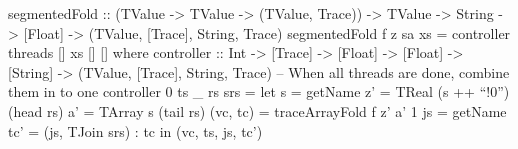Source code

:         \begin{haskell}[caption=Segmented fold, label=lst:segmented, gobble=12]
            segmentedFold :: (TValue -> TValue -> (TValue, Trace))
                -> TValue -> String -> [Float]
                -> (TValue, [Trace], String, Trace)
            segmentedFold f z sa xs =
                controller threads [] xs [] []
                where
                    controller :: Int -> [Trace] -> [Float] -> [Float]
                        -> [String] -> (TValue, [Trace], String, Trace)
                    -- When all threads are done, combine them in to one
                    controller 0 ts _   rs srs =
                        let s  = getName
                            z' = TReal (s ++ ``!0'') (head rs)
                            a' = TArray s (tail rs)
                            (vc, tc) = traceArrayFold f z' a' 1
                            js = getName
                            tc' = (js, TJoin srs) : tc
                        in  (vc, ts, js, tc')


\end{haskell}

◆ ◆ ◆ ◆

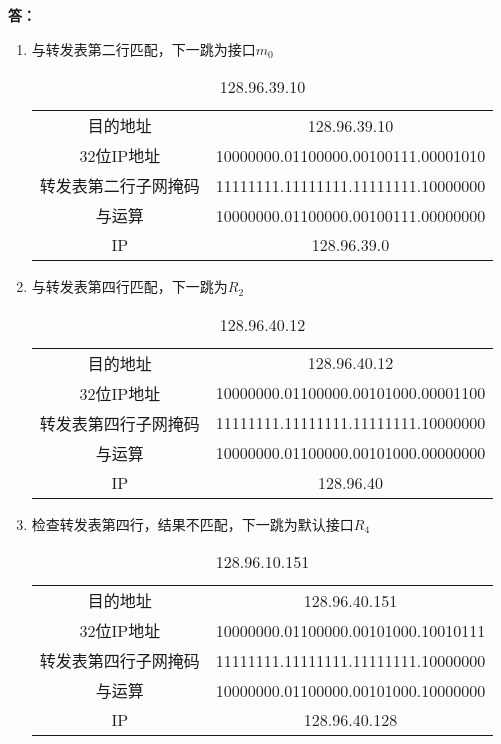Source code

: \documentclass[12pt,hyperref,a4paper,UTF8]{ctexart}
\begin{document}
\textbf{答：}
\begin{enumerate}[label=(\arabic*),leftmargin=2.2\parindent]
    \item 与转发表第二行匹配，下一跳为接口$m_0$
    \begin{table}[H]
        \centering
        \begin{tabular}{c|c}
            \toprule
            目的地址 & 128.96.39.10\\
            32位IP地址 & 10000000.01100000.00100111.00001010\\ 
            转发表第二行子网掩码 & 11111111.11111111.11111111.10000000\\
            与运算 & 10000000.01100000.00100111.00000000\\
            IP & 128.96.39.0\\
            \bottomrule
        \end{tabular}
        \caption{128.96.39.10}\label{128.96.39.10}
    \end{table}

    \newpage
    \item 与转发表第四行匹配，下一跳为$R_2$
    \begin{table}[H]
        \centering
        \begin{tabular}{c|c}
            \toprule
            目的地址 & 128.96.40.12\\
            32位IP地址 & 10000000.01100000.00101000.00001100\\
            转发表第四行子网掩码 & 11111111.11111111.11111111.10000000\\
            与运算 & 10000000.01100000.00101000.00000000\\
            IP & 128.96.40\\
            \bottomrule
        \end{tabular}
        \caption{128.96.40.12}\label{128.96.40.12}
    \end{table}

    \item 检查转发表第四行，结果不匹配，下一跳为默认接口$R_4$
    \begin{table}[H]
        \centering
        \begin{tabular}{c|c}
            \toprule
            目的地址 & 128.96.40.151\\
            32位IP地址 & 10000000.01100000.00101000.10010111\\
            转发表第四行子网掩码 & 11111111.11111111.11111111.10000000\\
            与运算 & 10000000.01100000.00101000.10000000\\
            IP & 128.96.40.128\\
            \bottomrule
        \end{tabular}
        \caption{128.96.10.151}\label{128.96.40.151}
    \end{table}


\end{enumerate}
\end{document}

◆ ◆ ◆ ◆

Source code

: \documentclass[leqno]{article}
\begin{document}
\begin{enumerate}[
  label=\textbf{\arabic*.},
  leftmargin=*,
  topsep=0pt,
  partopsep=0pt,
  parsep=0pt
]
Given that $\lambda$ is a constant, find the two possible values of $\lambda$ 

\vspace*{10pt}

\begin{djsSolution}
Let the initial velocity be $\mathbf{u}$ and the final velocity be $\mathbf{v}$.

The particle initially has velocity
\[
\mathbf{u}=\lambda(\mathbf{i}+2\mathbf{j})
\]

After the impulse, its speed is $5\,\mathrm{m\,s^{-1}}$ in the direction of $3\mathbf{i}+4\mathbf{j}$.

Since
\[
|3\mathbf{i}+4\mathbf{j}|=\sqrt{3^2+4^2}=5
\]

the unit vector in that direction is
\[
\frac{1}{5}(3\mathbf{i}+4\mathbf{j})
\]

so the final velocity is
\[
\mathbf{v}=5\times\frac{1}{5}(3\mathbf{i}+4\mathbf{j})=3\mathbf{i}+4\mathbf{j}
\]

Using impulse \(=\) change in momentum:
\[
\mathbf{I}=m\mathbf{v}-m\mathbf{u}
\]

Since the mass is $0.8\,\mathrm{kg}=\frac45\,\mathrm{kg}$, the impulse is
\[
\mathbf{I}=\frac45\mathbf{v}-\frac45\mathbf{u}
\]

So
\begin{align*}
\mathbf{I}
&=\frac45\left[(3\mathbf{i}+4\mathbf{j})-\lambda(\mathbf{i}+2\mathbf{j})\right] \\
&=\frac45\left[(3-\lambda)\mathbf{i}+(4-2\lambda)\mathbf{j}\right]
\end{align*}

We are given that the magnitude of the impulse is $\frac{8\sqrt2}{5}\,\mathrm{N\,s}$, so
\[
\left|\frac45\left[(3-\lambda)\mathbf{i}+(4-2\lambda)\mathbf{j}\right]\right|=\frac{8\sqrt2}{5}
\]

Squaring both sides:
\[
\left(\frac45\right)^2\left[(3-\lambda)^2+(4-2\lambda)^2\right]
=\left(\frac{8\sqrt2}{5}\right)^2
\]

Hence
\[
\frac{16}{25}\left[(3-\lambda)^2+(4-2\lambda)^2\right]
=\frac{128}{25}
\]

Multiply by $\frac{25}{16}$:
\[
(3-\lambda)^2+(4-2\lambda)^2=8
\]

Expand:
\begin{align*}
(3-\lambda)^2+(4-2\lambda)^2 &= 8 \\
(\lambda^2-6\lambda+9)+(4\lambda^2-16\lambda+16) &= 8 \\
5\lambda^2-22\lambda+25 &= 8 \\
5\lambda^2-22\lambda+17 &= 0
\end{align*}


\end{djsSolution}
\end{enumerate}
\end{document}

◆ ◆ ◆ ◆

> [Assignment]
All lines carrying the word "documentclass" must be copied from the data above.

> [Solution for this problem]
: \documentclass[12pt,hyperref,a4paper,UTF8]{ctexart}
: \documentclass[leqno]{article}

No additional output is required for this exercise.